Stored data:
__________________________________________________

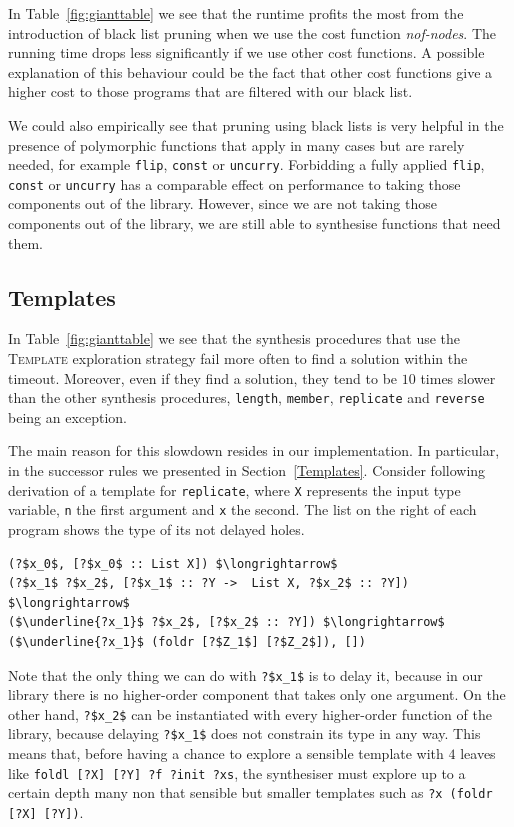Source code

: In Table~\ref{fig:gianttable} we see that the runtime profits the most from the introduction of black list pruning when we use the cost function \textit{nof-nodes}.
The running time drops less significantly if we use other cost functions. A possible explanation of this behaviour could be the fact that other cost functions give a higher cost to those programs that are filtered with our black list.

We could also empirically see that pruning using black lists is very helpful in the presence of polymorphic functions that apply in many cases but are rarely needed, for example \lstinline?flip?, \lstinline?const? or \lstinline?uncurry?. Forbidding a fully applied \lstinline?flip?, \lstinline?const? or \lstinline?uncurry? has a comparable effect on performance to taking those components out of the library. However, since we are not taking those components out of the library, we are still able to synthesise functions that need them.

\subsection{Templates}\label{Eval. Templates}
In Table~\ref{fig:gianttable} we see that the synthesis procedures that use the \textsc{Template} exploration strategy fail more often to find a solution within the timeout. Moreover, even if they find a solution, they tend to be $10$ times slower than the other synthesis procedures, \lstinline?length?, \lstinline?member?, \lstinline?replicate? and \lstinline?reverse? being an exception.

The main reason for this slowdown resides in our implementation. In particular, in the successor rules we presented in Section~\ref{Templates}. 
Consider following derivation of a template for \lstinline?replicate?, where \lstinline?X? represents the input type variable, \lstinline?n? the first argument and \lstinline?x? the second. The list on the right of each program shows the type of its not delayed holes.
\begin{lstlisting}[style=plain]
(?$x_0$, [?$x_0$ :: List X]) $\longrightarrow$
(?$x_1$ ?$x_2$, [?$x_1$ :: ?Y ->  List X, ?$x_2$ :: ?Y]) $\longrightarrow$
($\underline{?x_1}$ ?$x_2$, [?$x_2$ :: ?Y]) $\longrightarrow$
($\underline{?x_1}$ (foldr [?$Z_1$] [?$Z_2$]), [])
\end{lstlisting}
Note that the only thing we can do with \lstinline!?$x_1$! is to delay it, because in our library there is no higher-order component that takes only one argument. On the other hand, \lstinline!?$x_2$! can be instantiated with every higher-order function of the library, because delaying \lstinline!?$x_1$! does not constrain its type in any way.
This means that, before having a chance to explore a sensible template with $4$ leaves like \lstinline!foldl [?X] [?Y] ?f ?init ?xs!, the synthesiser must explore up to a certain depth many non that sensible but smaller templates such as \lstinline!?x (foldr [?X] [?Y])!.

__________________________________________________

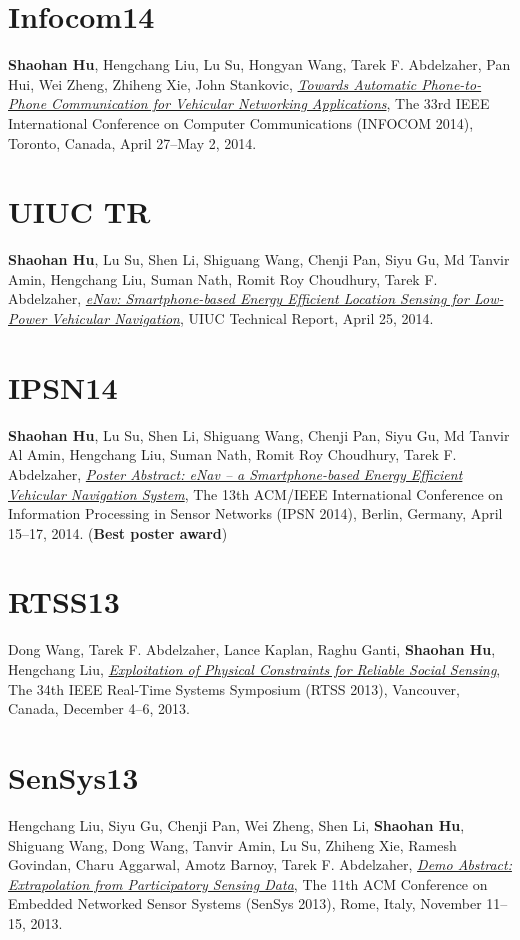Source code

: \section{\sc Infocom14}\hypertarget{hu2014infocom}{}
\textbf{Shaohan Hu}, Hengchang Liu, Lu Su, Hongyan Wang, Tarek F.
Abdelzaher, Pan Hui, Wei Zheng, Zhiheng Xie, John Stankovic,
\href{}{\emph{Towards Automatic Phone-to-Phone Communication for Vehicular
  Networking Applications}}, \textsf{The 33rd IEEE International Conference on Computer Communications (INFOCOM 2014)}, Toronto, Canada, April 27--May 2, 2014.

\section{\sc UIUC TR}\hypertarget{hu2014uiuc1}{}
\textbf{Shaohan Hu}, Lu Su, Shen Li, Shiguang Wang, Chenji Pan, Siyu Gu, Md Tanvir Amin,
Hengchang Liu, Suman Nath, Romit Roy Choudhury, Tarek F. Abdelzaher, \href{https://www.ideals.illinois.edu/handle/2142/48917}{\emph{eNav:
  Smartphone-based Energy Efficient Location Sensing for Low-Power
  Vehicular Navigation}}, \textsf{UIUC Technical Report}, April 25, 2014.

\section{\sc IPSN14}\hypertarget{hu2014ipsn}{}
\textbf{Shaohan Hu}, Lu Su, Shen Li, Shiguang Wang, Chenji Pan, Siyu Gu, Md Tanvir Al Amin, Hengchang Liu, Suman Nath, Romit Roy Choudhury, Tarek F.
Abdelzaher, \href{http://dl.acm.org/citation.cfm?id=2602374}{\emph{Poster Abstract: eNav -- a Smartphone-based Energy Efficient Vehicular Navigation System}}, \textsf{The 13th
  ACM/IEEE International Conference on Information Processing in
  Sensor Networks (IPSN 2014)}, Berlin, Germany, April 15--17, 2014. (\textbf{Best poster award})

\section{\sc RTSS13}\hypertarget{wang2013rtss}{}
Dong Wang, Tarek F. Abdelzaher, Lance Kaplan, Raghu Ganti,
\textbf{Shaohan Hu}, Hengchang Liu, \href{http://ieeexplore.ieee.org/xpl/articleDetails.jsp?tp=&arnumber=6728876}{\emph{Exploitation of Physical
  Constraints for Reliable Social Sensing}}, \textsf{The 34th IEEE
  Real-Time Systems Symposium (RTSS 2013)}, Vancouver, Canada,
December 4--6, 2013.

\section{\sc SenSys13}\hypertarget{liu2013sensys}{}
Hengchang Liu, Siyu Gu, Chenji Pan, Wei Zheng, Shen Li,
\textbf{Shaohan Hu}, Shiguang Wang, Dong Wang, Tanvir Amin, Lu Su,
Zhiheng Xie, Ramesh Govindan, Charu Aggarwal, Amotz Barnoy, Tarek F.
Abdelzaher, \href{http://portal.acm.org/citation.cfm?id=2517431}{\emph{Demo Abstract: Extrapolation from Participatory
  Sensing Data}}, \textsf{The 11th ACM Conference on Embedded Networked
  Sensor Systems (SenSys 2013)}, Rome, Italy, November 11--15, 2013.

__________________________________________________

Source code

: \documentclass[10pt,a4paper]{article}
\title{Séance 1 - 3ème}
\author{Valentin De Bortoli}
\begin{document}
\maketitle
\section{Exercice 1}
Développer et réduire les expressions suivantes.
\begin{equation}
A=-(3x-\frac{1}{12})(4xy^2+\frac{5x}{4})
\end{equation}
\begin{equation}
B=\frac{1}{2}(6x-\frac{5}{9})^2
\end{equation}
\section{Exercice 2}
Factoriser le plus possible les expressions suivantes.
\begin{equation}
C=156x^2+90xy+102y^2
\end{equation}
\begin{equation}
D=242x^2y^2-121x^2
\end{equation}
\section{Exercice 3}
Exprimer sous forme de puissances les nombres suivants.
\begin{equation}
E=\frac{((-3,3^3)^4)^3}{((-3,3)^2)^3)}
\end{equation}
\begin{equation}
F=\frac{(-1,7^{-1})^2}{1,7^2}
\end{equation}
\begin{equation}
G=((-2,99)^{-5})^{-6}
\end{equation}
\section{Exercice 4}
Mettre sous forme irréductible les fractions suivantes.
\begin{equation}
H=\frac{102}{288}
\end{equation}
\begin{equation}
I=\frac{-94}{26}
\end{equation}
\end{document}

__________________________________________________

• Directions for this task:
What you return must be an exact retyping of the lines above starting at the line with "Shiguang Wang, Dong" and ending at the line with "Sensor Systems (SenSys", and nothing besides.

• Expected answer:
\textbf{Shaohan Hu}, Shiguang Wang, Dong Wang, Tanvir Amin, Lu Su,
Zhiheng Xie, Ramesh Govindan, Charu Aggarwal, Amotz Barnoy, Tarek F.
Abdelzaher, \href{http://portal.acm.org/citation.cfm?id=2517431}{\emph{Demo Abstract: Extrapolation from Participatory
  Sensing Data}}, \textsf{The 11th ACM Conference on Embedded Networked
  Sensor Systems (SenSys 2013)}, Rome, Italy, November 11--15, 2013.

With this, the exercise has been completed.